The point: When it comes to matters-of-fact, logic/evidence-based positions are superior to intuition-based positions and this can be exploited for profit.

The rant that goes with it:

In Part 1 of this 3-part series, we saw how learning to intuitively appreciate the “Monty Hall Problem” demonstrates that intuition alone is not a reliable means of determining the way things actually work. In this part, I anecdotally will show how this knowledge can be used to really screw people over. Remember: with such great power comes great responsibility, not to mention the chance of getting your teeth smashed-in, so wield this weapon with respect and care!

The beauty of the “Monty Hall Problem” is that although it is just as easy to come to the wrong conclusion as it is difficult to accept the correct conclusion, the right answer can be proven, in court if necessary, making it a perfect tool for a con artist. The idea is simple: If the wrong answer is so intuitive that someone will remain committed to that wrong answer, even AFTER you’ve TOLD them the correct answer, the opportunity to convince them to place a high-stakes wager against the answer that you can ultimately PROVE to be correct is very difficult to resist to any self-respecting swindler. It is the timeless story of using someone’s greed against them. Case and point:

Like a kid repeatedly asking his dad for a cookie before dinner, I asked him three times to authorize the trip and like the prick that my dad could be, he continually refused to provide a cookie…er…his signature. Finally, he asked me, “What’s this conference all about anyway?” I told him, “it’s about skepticism and critical thinking”, to which he replied, “what’s critical thinking?”
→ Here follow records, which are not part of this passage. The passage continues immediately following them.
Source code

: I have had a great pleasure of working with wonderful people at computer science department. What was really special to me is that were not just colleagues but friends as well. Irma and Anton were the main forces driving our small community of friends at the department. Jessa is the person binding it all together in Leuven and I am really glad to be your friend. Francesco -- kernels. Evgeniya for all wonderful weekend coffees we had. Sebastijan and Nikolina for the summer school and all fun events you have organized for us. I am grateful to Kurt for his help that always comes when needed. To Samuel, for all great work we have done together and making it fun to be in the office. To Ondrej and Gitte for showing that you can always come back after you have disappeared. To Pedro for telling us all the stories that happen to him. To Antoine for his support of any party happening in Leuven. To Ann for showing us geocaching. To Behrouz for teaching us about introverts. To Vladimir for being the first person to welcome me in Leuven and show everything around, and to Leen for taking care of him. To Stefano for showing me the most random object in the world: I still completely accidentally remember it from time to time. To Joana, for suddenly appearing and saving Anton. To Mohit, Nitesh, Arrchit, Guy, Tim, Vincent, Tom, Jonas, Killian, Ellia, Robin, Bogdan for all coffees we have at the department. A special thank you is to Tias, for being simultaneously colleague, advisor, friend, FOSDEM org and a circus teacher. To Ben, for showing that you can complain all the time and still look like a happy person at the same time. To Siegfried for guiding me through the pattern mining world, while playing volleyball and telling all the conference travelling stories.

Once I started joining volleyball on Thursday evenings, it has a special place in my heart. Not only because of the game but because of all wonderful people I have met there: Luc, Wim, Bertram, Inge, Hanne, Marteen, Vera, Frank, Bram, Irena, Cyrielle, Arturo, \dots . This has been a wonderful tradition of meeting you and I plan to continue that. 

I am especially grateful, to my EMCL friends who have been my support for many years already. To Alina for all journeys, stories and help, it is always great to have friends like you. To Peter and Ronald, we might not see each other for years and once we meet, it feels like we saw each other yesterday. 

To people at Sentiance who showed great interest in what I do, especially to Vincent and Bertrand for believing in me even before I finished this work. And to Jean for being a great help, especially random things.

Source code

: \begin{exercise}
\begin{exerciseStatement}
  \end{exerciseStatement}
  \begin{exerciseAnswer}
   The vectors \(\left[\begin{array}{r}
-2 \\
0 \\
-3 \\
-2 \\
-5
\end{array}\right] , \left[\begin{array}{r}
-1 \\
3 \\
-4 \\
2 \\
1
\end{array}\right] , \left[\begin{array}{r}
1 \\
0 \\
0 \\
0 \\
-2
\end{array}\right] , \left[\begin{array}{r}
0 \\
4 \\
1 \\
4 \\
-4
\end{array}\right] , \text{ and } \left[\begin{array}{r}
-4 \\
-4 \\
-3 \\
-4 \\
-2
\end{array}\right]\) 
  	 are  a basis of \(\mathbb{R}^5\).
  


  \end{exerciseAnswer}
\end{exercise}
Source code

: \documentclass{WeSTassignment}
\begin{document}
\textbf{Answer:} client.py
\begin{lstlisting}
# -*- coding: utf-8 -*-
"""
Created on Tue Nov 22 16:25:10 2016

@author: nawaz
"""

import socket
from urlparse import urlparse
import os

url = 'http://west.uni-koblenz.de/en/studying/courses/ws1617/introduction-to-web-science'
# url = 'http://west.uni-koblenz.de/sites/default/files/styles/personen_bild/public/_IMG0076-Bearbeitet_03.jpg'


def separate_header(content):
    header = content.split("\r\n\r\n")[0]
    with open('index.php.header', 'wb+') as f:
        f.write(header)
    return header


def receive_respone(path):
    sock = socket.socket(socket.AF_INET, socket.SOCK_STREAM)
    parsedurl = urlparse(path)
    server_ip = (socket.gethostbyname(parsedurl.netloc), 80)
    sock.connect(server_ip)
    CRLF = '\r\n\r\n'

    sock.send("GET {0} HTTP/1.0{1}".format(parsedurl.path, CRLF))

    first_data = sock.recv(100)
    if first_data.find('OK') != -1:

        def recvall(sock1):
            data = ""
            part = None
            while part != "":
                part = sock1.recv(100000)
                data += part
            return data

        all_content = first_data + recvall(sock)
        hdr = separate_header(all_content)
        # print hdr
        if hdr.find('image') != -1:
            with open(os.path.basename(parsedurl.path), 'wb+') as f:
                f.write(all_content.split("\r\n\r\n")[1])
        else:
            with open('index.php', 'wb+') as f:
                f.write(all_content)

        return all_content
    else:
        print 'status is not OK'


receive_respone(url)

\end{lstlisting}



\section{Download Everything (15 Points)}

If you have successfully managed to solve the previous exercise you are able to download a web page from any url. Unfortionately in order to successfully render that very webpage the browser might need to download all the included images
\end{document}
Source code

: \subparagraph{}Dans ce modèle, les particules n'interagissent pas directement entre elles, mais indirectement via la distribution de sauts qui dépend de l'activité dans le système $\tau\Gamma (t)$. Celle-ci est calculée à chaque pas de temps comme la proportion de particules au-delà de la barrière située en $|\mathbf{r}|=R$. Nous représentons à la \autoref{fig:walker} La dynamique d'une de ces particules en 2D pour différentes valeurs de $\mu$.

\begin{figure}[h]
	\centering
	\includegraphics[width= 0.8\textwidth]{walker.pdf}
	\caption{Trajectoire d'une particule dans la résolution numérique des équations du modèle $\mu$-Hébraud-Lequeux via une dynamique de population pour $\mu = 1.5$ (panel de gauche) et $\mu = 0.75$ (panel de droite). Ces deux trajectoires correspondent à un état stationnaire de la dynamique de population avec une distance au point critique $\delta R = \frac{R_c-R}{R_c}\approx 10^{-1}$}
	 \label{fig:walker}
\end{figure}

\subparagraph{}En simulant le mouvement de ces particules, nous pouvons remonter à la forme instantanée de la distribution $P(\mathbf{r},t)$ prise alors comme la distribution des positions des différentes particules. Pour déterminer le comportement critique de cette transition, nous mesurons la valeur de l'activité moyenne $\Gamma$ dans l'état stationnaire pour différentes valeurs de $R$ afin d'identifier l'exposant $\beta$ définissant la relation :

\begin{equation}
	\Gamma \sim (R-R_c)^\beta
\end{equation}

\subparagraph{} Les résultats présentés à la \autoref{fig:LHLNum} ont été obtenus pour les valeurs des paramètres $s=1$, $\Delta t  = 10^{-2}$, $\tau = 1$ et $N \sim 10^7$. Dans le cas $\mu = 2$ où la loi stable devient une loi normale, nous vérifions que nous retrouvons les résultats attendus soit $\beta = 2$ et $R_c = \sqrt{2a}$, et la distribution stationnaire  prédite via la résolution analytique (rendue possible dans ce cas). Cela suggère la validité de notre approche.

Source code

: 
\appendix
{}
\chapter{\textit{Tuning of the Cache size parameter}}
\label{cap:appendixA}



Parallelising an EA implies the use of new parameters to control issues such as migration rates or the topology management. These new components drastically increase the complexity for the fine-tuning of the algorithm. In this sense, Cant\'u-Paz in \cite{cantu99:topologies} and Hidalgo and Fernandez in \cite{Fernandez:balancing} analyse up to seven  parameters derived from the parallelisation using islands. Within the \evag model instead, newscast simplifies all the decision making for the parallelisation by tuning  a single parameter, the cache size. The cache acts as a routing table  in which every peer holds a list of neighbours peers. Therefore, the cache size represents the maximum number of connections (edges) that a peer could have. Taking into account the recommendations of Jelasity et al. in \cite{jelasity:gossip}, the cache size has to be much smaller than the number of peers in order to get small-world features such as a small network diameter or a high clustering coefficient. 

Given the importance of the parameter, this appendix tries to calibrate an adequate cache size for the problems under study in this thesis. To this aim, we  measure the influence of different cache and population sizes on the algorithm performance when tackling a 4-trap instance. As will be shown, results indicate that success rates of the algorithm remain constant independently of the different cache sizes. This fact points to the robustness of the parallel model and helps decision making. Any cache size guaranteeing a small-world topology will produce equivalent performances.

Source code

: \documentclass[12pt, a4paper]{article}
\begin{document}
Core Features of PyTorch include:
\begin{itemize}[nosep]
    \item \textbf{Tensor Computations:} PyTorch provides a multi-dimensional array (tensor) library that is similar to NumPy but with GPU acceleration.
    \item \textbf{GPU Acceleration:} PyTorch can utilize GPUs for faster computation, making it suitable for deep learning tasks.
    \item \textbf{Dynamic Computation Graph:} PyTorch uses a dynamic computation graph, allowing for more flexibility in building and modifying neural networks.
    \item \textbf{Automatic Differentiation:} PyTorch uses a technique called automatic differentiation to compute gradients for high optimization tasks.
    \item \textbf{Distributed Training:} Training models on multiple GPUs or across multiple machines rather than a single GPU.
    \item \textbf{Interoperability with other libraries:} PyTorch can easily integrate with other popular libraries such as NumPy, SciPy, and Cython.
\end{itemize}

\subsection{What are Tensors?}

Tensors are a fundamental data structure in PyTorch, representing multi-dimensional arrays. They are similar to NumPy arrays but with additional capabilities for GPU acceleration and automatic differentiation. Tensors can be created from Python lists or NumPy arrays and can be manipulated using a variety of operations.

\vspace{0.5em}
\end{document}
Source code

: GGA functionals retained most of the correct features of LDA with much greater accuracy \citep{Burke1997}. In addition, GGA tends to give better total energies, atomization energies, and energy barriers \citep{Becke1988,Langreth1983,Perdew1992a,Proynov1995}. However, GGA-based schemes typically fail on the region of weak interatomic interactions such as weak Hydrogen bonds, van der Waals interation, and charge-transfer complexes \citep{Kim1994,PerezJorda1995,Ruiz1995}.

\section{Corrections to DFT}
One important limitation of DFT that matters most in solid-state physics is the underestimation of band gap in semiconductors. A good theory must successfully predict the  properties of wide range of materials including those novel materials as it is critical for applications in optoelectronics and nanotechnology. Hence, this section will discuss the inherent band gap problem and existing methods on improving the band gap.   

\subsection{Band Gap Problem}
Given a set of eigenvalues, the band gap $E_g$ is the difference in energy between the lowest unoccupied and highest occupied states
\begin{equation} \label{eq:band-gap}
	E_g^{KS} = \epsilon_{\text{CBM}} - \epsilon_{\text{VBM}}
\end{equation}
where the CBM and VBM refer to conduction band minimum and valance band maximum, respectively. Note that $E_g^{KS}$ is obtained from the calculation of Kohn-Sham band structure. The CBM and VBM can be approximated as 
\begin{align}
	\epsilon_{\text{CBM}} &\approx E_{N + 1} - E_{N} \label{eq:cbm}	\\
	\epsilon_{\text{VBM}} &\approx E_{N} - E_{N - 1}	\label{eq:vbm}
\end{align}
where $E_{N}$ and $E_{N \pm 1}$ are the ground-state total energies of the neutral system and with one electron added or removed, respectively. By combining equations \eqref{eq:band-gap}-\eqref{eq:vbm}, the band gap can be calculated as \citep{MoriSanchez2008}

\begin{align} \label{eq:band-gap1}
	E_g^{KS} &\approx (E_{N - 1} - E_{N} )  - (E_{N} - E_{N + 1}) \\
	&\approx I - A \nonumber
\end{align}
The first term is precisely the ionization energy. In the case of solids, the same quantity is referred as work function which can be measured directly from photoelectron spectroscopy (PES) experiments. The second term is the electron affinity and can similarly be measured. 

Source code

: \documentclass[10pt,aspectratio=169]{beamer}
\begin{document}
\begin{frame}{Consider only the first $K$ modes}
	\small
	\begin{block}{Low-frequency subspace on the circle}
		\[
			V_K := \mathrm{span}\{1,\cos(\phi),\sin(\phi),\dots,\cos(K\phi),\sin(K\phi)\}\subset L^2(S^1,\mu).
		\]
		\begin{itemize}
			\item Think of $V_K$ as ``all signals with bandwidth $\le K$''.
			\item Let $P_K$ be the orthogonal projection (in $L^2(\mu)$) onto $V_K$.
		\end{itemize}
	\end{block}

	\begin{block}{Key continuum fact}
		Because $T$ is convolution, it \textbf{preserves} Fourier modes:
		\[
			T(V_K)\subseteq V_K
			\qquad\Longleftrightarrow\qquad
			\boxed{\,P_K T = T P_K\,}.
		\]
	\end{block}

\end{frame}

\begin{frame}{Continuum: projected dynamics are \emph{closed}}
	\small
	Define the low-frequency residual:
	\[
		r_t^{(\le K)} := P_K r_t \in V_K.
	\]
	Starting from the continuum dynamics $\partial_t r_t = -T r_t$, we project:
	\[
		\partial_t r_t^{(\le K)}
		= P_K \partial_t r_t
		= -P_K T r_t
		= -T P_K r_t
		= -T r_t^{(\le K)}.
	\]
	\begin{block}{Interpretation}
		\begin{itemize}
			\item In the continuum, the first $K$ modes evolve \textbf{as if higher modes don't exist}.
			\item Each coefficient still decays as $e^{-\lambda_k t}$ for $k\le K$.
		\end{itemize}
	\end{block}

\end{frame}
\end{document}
I explained to him that critical thinking is all about the application of high standards of introspective analysis when forming or considering ideas and that this includes the very challenging tasks of filtering out personal bias, recognizing fallacious logic, questioning dubious premises, learning to accept evidence-based conclusions even if they are inconvenient to you, etc. Considering his perplexed look, I decided to give him an example. I described the “Monty Hall Problem” to him and told him that the techniques of critical thinking help to cut through the intellectual noise that prevent one from not only coming to, but appreciating the correct solution.

When I gave him the question of whether to switch, stay or tell me it doesn’t matter, he came to the intuitive-based conclusion “it doesn’t matter whether I stay or switch” and then scoffed at the correct answer of “best to switch” when I gave it to him. Both of these are common responses, however, even as I explained the logic behind the reason for switching doors, he continued to stand by his original conclusion, becoming very distressed in the process. He apparently had trouble dealing with someone so deluded by such pseudo-math and misguided thinking.

Seeing an opportunity, I proposed, “If you are so sure that I’m wrong about this, then ‘Let’s Make a Deal’, shall we? If I can get you to admit that your answer is wrong and mine is right in less than 10 minutes, you sign-off on our trip to Las Vegas. If I can’t do this in 10 minutes then I will stop asking for your signature and you’ll never hear of this again.”

“You’re on!” he exclaimed, certain that he couldn’t possibly lose.

In the first 2 minutes, I explained the 10-ticket Scratch-&-Win analogy to him, but he wasn’t impressed (I said that it was a good teaching device; I never said it worked EVERY time).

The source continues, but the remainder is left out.